Kilkanaście osób, w tym prezydent miasta Norbert Mastalerz zmierzyło się z samym hrabią Aleksandrem Fredro.
Miejska Biblioteka Publiczna im. dr. Michała Marczaka w Tarnobrzegu włączyła się bowiem w ogólnopolską akcję „Narodowego czytania dzieł Aleksandra Fredry”.
Jako pierwszy odważył się zaprezentować jeden z utworów autora „Męża i żony” prezydent Tarnobrzega. Wybrane przez siebie fragmenty komedii, bajek, pamiętnika czytały m.in. Anna Czaplińska, naczelnik Wydziału Edukacji, Zdrowia, Kultury i Sportu Urzędu Miasta, Magdalena Tkacz, Maria Pałkus oraz pracownice biblioteki.

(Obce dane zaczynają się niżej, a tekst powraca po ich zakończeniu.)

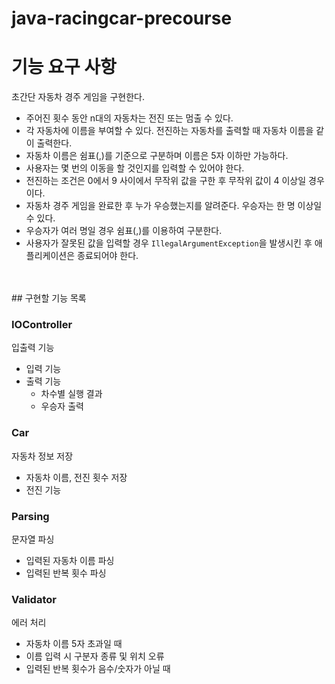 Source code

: # java-racingcar-precourse

# 기능 요구 사항
초간단 자동차 경주 게임을 구현한다.

- 주어진 횟수 동안 n대의 자동차는 전진 또는 멈출 수 있다.
- 각 자동차에 이름을 부여할 수 있다. 전진하는 자동차를 출력할 때 자동차 이름을 같이 출력한다.
- 자동차 이름은 쉼표(,)를 기준으로 구분하며 이름은 5자 이하만 가능하다.
- 사용자는 몇 번의 이동을 할 것인지를 입력할 수 있어야 한다.
- 전진하는 조건은 0에서 9 사이에서 무작위 값을 구한 후 무작위 값이 4 이상일 경우이다.
- 자동차 경주 게임을 완료한 후 누가 우승했는지를 알려준다. 우승자는 한 명 이상일 수 있다.
- 우승자가 여러 명일 경우 쉼표(,)를 이용하여 구분한다.
- 사용자가 잘못된 값을 입력할 경우 `IllegalArgumentException`을 발생시킨 후 애플리케이션은 종료되어야 한다.
<br>
<br>
## 구현할 기능 목록

### IOController
입출력 기능
- 입력 기능
- 출력 기능
  - 차수별 실행 결과
  - 우승자 출력

### Car
자동차 정보 저장
- 자동차 이름, 전진 횟수 저장
- 전진 기능

### Parsing
문자열 파싱
- 입력된 자동차 이름 파싱
- 입력된 반복 횟수 파싱

### Validator
에러 처리
- 자동차 이름 5자 초과일 때
- 이름 입력 시 구분자 종류 및 위치 오류
- 입력된 반복 횟수가 음수/숫자가 아닐 때
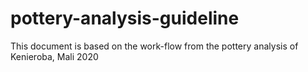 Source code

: # pottery-analysis-guideline
This document is based on the work-flow from the pottery analysis of Kenieroba, Mali 2020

- Na dzisiejsze tarnobrzeskie czytanie Fredry przyniosłam „Bajki - mówiła Maria Pałkus, polonistka, nauczycielka w Gimnazjum nr 1. - Mam do nich szczególny sentyment. Kiedy moje dzieci były małe często czytałam im je, korzystając z tego samego wydania, które mam dzisiaj ze sobą. Uważam, że są doskonale napisane, pełne dynamiki, obrazowe, i co istotne kończą się morałami aktualnymi do dzisiaj. Zatem choćby z tych względów należy je popularyzować, nie mówiąc już o tym, że przecież Fredro należy do klasyków polskiej literatury. W swoich utworach, zwłaszcza w komediach zawarł nasze zwyczaje, mentalność. Prawdziwym mistrzostwem świata jest „Zemsta”, którą analizujemy na lekcjach polskiego w gimnazjum, znajduje się bowiem w podstawie programowej.
Maria Pałkus zwróciła jednocześnie uwagę na niepokojące zjawisko, jakim jest niechęć młodego pokolenia do lektury tekstów Aleksandra Fredry. Zniechęca je przede wszystkim nieco archaiczny język, zawierający zwroty lub słowa dla niektórych niezrozumiałe.
Obecność zaledwie kilku utworów autora „Pana Jowialskiego” w spisie lektur począwszy od szkoły podstawowej, a skończywszy na ponadgimnazjalnej, to zaledwie zasygnalizowanie bogactwa jego dorobku literackiego. - Stąd tak ważne jest z naszej strony, mówię o nauczycielach, umiejętne podejście do omawianego utworu, które ma zachęcić uczniów do samodzielnego sięgnięcia i zaznajomienia się z innymi dziełami np. Fredry - zauważyła Maria Pałkus. - Jeżeli lekcje będą prowadzone ciekawie, z pewnością wysiłki polonistów nie pójdą na marne.
Tylko dzisiaj, każdy czytelnik, który przyszedł ze swoim egzemplarzem utworu Fredry mógł otrzymać okolicznościowy stempel, promujący dzisiejszą akcję.
Oprócz Tarnobrzega w czytanie utworów Aleksandra Fredry włączyło się jeszcze kilkanaście innych miejscowości z terenu diecezji sandomierskiej.
Akcję „Narodowego Czytania” zainicjował w ubiegłym roku prezydent RP Bronisław Komorowski. Z racji 200. rocznicy wyprawy Napoleona na Moskwę wybór padł na „Pana Tadeusza” Adama Mickiewicza. Organizatorom przedsięwzięcia przyświecała bowiem idea, by znajomość najwybitniejszych dzieł naszej rodzimej literatury nie ograniczała się tylko do lekcji polskiego w szkole, ale by była ona obecna w ciągu całego życia każdego Polaka.